Recorded data START

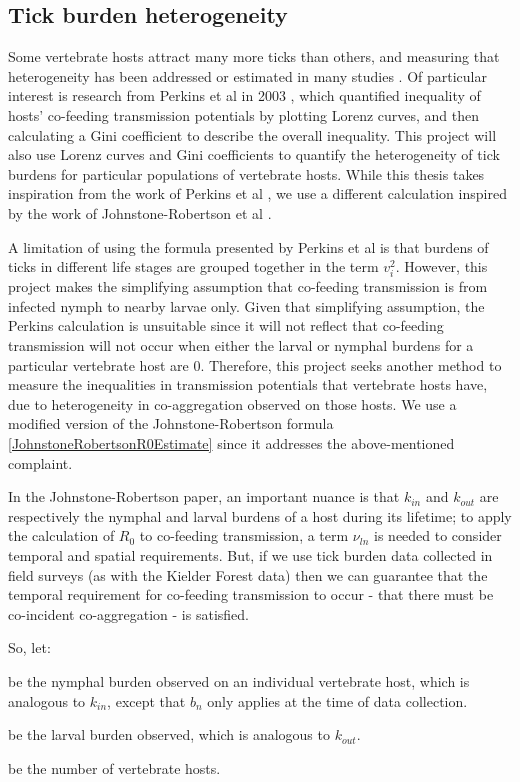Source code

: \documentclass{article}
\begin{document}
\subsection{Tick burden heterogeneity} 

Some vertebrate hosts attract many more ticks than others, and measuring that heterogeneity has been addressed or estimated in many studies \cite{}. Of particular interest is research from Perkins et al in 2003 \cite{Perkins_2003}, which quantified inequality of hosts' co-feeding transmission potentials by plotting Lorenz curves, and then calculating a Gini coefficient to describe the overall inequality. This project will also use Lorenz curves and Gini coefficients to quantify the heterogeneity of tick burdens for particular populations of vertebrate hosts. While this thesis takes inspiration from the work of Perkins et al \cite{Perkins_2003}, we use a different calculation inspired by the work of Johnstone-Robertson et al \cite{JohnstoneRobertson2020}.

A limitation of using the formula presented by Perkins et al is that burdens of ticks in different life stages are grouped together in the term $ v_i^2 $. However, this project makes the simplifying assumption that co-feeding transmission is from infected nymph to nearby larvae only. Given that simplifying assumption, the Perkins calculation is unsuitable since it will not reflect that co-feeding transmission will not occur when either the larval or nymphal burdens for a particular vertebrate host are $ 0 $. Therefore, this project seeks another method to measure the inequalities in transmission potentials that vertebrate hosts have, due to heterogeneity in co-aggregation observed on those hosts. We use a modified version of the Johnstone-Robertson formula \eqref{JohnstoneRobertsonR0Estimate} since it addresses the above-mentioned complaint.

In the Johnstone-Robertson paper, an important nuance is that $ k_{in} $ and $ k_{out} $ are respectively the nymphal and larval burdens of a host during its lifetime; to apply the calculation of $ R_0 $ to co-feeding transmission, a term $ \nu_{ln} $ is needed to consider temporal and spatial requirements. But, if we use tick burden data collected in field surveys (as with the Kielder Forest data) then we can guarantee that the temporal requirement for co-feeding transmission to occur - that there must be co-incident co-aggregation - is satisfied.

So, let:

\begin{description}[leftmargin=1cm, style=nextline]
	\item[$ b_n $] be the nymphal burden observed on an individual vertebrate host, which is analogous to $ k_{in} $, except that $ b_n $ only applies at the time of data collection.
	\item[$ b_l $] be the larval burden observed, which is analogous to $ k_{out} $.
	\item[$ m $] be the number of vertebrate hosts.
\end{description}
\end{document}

Recorded data END
Recorded data START

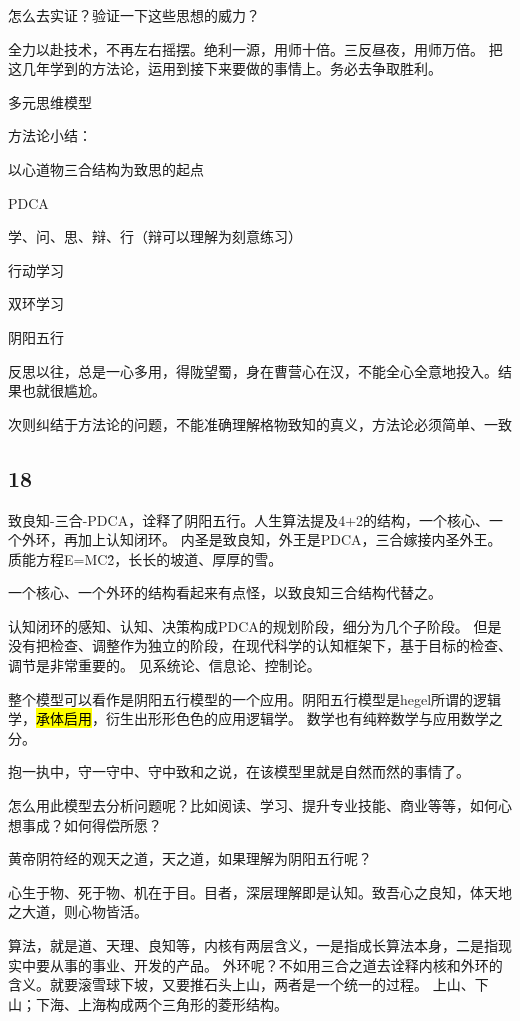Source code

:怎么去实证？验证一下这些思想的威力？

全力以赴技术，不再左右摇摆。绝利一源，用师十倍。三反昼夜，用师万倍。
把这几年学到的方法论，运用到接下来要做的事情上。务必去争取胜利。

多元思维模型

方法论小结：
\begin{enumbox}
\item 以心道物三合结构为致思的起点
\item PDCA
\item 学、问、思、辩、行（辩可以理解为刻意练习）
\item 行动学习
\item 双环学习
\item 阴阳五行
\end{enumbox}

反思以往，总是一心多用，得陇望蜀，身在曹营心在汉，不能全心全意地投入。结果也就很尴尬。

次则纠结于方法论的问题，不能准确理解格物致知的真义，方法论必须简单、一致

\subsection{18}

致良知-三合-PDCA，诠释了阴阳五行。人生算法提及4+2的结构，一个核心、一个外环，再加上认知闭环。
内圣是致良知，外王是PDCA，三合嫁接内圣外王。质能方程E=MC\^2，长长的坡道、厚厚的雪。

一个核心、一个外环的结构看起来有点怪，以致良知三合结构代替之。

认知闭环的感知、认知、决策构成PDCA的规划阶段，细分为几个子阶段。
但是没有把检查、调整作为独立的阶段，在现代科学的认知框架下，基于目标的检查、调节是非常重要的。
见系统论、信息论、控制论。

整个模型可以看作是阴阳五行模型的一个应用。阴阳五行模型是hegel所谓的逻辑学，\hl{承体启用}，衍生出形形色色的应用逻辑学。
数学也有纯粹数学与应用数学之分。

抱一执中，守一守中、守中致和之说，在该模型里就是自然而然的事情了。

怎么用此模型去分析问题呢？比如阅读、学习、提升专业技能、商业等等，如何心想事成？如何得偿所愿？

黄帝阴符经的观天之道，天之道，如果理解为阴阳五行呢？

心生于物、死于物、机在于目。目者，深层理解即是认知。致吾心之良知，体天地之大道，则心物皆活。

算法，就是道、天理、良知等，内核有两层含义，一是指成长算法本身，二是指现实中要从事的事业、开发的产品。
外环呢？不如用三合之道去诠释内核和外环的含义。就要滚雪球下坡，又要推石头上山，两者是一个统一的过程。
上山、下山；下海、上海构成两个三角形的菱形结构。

Recorded data END
Recorded data START

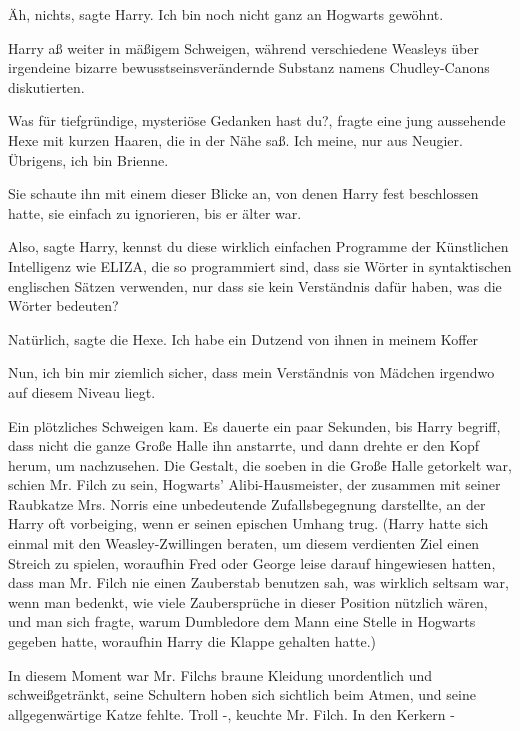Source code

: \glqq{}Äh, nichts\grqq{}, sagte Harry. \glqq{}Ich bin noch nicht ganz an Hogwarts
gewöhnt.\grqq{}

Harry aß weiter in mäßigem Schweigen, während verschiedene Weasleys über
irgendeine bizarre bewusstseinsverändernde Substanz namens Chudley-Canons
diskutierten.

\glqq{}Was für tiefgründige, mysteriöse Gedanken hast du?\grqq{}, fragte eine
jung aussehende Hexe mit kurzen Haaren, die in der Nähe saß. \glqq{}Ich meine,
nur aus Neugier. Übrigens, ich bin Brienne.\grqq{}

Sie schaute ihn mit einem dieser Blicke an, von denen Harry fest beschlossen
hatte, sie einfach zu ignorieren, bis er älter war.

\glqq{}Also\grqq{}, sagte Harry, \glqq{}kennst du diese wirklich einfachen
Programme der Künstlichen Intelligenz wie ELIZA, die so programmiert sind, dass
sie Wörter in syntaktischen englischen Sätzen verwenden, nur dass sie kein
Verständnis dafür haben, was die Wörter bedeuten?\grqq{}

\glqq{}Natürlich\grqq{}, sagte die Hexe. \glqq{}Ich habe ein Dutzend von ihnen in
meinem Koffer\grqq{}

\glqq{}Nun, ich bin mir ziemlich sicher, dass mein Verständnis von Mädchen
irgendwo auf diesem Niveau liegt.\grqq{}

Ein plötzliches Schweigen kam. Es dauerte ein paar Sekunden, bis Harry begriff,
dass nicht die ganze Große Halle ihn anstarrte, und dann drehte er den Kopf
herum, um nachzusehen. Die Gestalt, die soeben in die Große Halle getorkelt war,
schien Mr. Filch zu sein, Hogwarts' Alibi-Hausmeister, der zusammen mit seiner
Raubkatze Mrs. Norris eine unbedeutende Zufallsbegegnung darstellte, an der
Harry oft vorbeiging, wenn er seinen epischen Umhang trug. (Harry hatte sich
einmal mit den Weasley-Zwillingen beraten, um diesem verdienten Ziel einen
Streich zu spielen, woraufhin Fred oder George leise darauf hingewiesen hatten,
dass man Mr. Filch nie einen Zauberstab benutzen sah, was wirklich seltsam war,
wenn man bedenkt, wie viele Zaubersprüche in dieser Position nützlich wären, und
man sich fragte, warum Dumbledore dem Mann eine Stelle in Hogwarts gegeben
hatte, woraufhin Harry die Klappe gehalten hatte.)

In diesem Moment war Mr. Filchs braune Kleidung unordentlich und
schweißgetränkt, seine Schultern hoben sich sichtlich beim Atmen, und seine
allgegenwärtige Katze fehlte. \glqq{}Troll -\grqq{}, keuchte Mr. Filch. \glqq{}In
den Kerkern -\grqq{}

Recorded data END

■ Task goal ■
Look for the word "nicht" in the data, then return every line that contains it.

■ Reply ■
: \glqq{}Äh, nichts\grqq{}, sagte Harry. \glqq{}Ich bin noch nicht ganz an Hogwarts
dass nicht die ganze Große Halle ihn anstarrte, und dann drehte er den Kopf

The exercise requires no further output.